***** LISTED ENTRIES
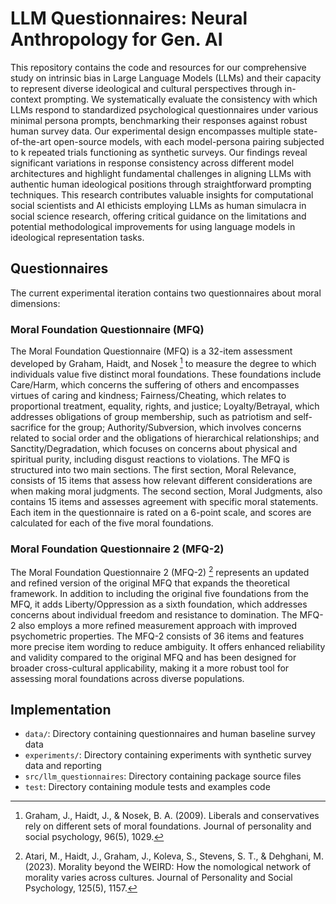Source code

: # LLM Questionnaires: Neural Anthropology for Gen. AI

This repository contains the code and resources for our comprehensive study on intrinsic bias in Large Language Models (LLMs) and their capacity to represent diverse ideological and cultural perspectives through in-context prompting. We systematically evaluate the consistency with which LLMs respond to standardized psychological questionnaires under various minimal persona prompts, benchmarking their responses against robust human survey data. Our experimental design encompasses multiple state-of-the-art open-source models, with each model-persona pairing subjected to k repeated trials functioning as synthetic surveys. Our findings reveal significant variations in response consistency across different model architectures and highlight fundamental challenges in aligning LLMs with authentic human ideological positions through straightforward prompting techniques. This research contributes valuable insights for computational social scientists and AI ethicists employing LLMs as human simulacra in social science research, offering critical guidance on the limitations and potential methodological improvements for using language models in ideological representation tasks.

## Questionnaires
The current experimental iteration contains two questionnaires about moral dimensions:

### Moral Foundation Questionnaire (MFQ)
The Moral Foundation Questionnaire (MFQ) is a 32-item assessment developed by Graham, Haidt, and Nosek [^mfq] to measure the degree to which individuals value five distinct moral foundations. These foundations include Care/Harm, which concerns the suffering of others and encompasses virtues of caring and kindness; Fairness/Cheating, which relates to proportional treatment, equality, rights, and justice; Loyalty/Betrayal, which addresses obligations of group membership, such as patriotism and self-sacrifice for the group; Authority/Subversion, which involves concerns related to social order and the obligations of hierarchical relationships; and Sanctity/Degradation, which focuses on concerns about physical and spiritual purity, including disgust reactions to violations. The MFQ is structured into two main sections. The first section, Moral Relevance, consists of 15 items that assess how relevant different considerations are when making moral judgments. The second section, Moral Judgments, also contains 15 items and assesses agreement with specific moral statements. Each item in the questionnaire is rated on a 6-point scale, and scores are calculated for each of the five moral foundations.

### Moral Foundation Questionnaire 2 (MFQ-2)
The Moral Foundation Questionnaire 2 (MFQ-2) [^mfq2] represents an updated and refined version of the original MFQ that expands the theoretical framework. In addition to including the original five foundations from the MFQ, it adds Liberty/Oppression as a sixth foundation, which addresses concerns about individual freedom and resistance to domination. The MFQ-2 also employs a more refined measurement approach with improved psychometric properties. The MFQ-2 consists of 36 items and features more precise item wording to reduce ambiguity. It offers enhanced reliability and validity compared to the original MFQ and has been designed for broader cross-cultural applicability, making it a more robust tool for assessing moral foundations across diverse populations.

## Implementation

 - `data/`: Directory containing questionnaires and human baseline survey data
 - `experiments/`: Directory containing experiments with synthetic survey data and reporting
 - `src/llm_questionnaires`: Directory containing package source files
  - `test`: Directory containing module tests and examples code


[^mfq]: Graham, J., Haidt, J., & Nosek, B. A. (2009). Liberals and conservatives rely on different sets of moral foundations. Journal of personality and social psychology, 96(5), 1029.
[^mfq2]: Atari, M., Haidt, J., Graham, J., Koleva, S., Stevens, S. T., & Dehghani, M. (2023). Morality beyond the WEIRD: How the nomological network of morality varies across cultures. Journal of Personality and Social Psychology, 125(5), 1157.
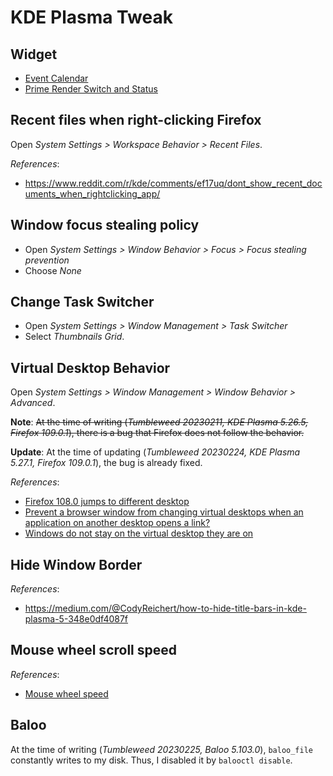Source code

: # KDE Plasma Tweak

## Widget

- [Event Calendar]( https://store.kde.org/p/998901 )
- [Prime Render Switch and Status]( https://store.kde.org/p/1425330 )

## Recent files when right-clicking Firefox

Open *System Settings > Workspace Behavior > Recent Files*.

*References*:

- https://www.reddit.com/r/kde/comments/ef17uq/dont_show_recent_documents_when_rightclicking_app/

## Window focus stealing policy

- Open *System Settings > Window Behavior > Focus > Focus stealing prevention*
- Choose *None*

## Change Task Switcher

- Open *System Settings > Window Management > Task Switcher*
- Select *Thumbnails Grid*.

## Virtual Desktop Behavior

Open *System Settings > Window Management > Window Behavior > Advanced*.

**Note**: ~~At the time of writing (*Tumbleweed 20230211, KDE Plasma 5.26.5, Firefox 109.0.1*), there is a bug that Firefox does not follow the behavior.~~

**Update**: At the time of updating (*Tumbleweed 20230224, KDE Plasma 5.27.1, Firefox 109.0.1*), the bug is already fixed.

*References*:

- [Firefox 108.0 jumps to different desktop](https://askubuntu.com/questions/1445505/firefox-108-0-jumps-to-different-desktop)
- [Prevent a browser window from changing virtual desktops when an application on another desktop opens a link?](https://www.reddit.com/r/kde/comments/zm6gag/prevent_a_browser_window_from_changing_virtual/)
- [Windows do not stay on the virtual desktop they are on](https://bugs.kde.org/show_bug.cgi?id=462996)

## Hide Window Border

*References*:

- https://medium.com/@CodyReichert/how-to-hide-title-bars-in-kde-plasma-5-348e0df4087f

## Mouse wheel scroll speed

*References*:

- [Mouse wheel speed](https://forum.kde.org/viewtopic.php?t=160416)

## Baloo

At the time of writing (*Tumbleweed 20230225, Baloo 5.103.0*), `baloo_file` constantly writes to my disk. Thus, I disabled it by `balooctl disable`.
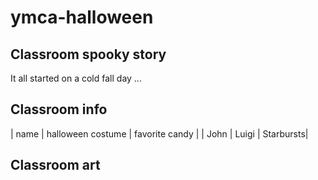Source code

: # ymca-halloween

## Classroom spooky story
It all started on a cold fall day ...

## Classroom info
| name | halloween costume | favorite candy |
| John | Luigi | Starbursts| 

## Classroom art
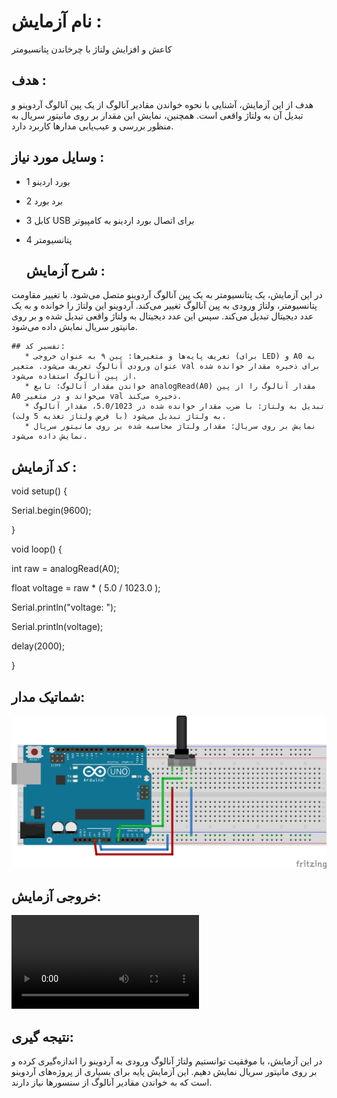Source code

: 
# نام آزمایش :
 کاعش و افزایش ولتاژ با چرخاندن پتانسیومتر

## هدف :
هدف از این آزمایش، آشنایی با نحوه خواندن مقادیر آنالوگ از یک پین آنالوگ آردوینو و تبدیل آن به ولتاژ واقعی است. همچنین، نمایش این مقدار بر روی مانیتور سریال به منظور بررسی و عیب‌یابی مدارها کاربرد دارد.

## وسایل مورد نیاز :
* 1 بورد اردینو
* 2 برد بورد
* 3 کابل  USB  برای اتصال بورد اردینو به کامپیوتر
* 4 پتانسیومتر 


  ## شرح آزمایش :
 در این آزمایش، یک پتانسیومتر به یک پین آنالوگ آردوینو متصل می‌شود. 
 با تغییر مقاومت پتانسیومتر، ولتاژ ورودی به پین آنالوگ تغییر می‌کند.
 آردوینو این ولتاژ را خوانده و به یک عدد دیجیتال تبدیل می‌کند. 
 سپس این عدد دیجیتال به ولتاژ واقعی تبدیل شده و بر روی مانیتور سریال نمایش داده می‌شود.

 

    ## تفسیر کد:
       * تعریف پایه‌ها و متغیرها: پین ۹ به عنوان خروجی (برای LED) و A0 به عنوان ورودی آنالوگ تعریف می‌شود. متغیر val برای ذخیره مقدار خوانده شده از پین آنالوگ استفاده می‌شود.
       * خواندن مقدار آنالوگ: تابع analogRead(A0) مقدار آنالوگ را از پین A0 می‌خواند و در متغیر val ذخیره می‌کند.
       * تبدیل به ولتاژ: با ضرب مقدار خوانده شده در 5.0/1023، مقدار آنالوگ به ولتاژ تبدیل می‌شود (با فرض ولتاژ تغذیه 5 ولت).
       * نمایش بر روی سریال: مقدار ولتاژ محاسبه شده بر روی مانیتور سریال نمایش داده می‌شود.



 
  ## کد آزمایش :
void setup() {

Serial.begin(9600);

}

void loop() {

int raw = analogRead(A0);

float voltage = raw * ( 5.0 / 1023.0 );


Serial.println("voltage:  ");

Serial.println(voltage);

delay(2000);

}


 ## شماتیک مدار:
![توضیح تصویر](https://github.com/Rahel12384/Microprocessor-4/blob/main/Report%204/333.jpg)



## خروجی آزمایش:
![alt text](https://github.com/Rahel12384/Microprocessor-4/blob/main/Report%204/1736186096061.mp4)

  
## نتیجه گیری:
در این آزمایش، با موفقیت توانستیم ولتاژ آنالوگ ورودی به آردوینو را اندازه‌گیری کرده و بر روی مانیتور سریال نمایش دهیم.
این آزمایش پایه برای بسیاری از پروژه‌های آردوینو است که به خواندن مقادیر آنالوگ از سنسورها نیاز دارند.
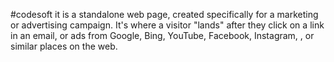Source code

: #codesoft
it is a standalone web page, created specifically for a marketing or advertising campaign. It's where a visitor "lands" after they click on a link in an email, or ads from Google, Bing, YouTube, Facebook, Instagram, , or similar places on the web.
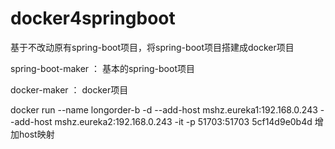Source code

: # docker4springboot
基于不改动原有spring-boot项目，将spring-boot项目搭建成docker项目


spring-boot-maker ： 基本的spring-boot项目

docker-maker ： docker项目

 docker run --name longorder-b  -d   --add-host mshz.eureka1:192.168.0.243  --add-host mshz.eureka2:192.168.0.243    -it -p 51703:51703 5cf14d9e0b4d
 增加host映射
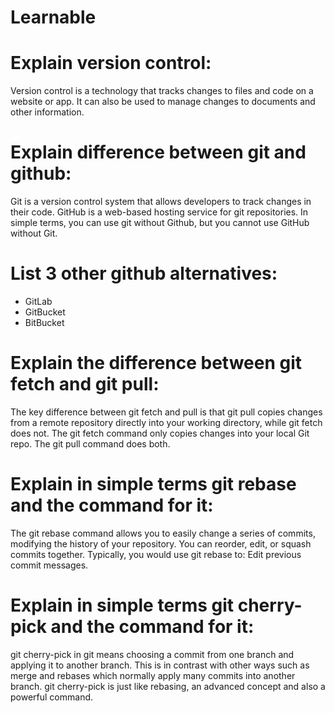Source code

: # Learnable

# Explain version control:

Version control is a technology that tracks changes to files and code on a website or app. It can also be used to manage changes to documents and other information.

# Explain difference between git and github:

Git is a version control system that allows developers to track changes in their code. GitHub is a web-based hosting service for git repositories. In simple terms, you can use git without Github, but you cannot use GitHub without Git.

# List 3 other github alternatives:

- GitLab
- GitBucket
- BitBucket

# Explain the difference between git fetch and git pull:

The key difference between git fetch and pull is that git pull copies changes from a remote repository directly into your working directory, while git fetch does not. The git fetch command only copies changes into your local Git repo. The git pull command does both.

# Explain in simple terms git rebase and the command for it:

The git rebase command allows you to easily change a series of commits, modifying the history of your repository. You can reorder, edit, or squash commits together. Typically, you would use git rebase to: Edit previous commit messages.

# Explain in simple terms git cherry-pick and the command for it:

git cherry-pick in git means choosing a commit from one branch and applying it to another branch. This is in contrast with other ways such as merge and rebases which normally apply many commits into another branch. git cherry-pick is just like rebasing, an advanced concept and also a powerful command.
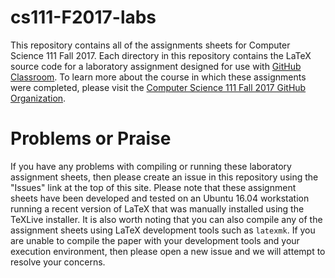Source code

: # cs111-F2017-labs

This repository contains all of the assignments sheets for Computer Science 111
Fall 2017. Each directory in this repository contains the LaTeX source code for
a laboratory assignment designed for use with [GitHub
Classroom](https://classroom.github.com/). To learn more about the course in
which these assignments were completed, please visit the [Computer Science 111
Fall 2017 GitHub
Organization](https://github.com/Allegheny-Computer-Science-111-F2017).

# Problems or Praise

If you have any problems with compiling or running these laboratory assignment
sheets, then please create an issue in this repository using the "Issues" link
at the top of this site. Please note that these assignment sheets have been
developed and tested on an Ubuntu 16.04 workstation running a recent version of
LaTeX that was manually installed using the TeXLive installer. It is also worth
noting that you can also compile any of the assignment sheets using LaTeX
development tools such as `latexmk`. If you are unable to compile the paper with
your development tools and your execution environment, then please open a new
issue and we will attempt to resolve your concerns.
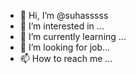 - 👋 Hi, I’m @suhasssss
- 👀 I’m interested in ...
- 🌱 I’m currently learning ...
- 💞️ I’m looking for job...
- 📫 How to reach me ...

<!---
suhasssss/suhasssss is a ✨ special ✨ repository because its `README.md` (this file) appears on your GitHub profile.
You can click the Preview link to take a look at your changes.
--->
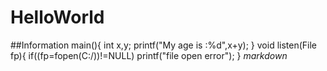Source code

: # HelloWorld

##Information
main(){
  int x,y;
  printf("My age is :%d",x+y);
}
void listen(File fp){
  if((fp=fopen(C:/))!=NULL)
    printf("file open error");
}
*markdown*


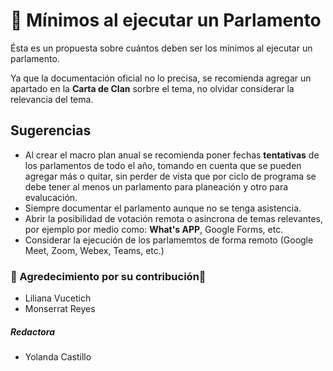 # 🔨 Mínimos al ejecutar un Parlamento

Ésta es un propuesta sobre cuántos deben ser los mínimos al ejecutar un parlamento.

Ya que la documentación oficial no lo precisa, se recomienda agregar un apartado en la **Carta de Clan** sorbre el tema, no olvidar considerar la relevancia del tema.



## Sugerencias
- Al crear el macro plan anual se recomienda poner fechas **tentativas** de los parlamentos de todo el año, tomando en cuenta que se pueden agregar más o quitar, sin perder de vista que por ciclo de programa se debe tener al menos un parlamento para planeación y otro para evalucación.
- Siempre documentar el parlamento aunque no se tenga asistencia.
- Abrir la posibilidad de votación remota o asincrona de temas relevantes, por ejemplo por medio como: **What's APP**, Google Forms, etc.
- Considerar la ejecución de los parlamemtos de forma remoto (Google Meet, Zoom, Webex, Teams, etc.)


### 👏 Agredecimiento por su contribución👏 

- Liliana Vucetich
- Monserrat Reyes

##### Redactora

- Yolanda Castillo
**********
→ **WHAT TO DO**
Check each line of the data for "halloween". Copy the lines where it turns up.

→ **RESULT BELOW**
: # ymca-halloween
| name | halloween costume | favorite candy |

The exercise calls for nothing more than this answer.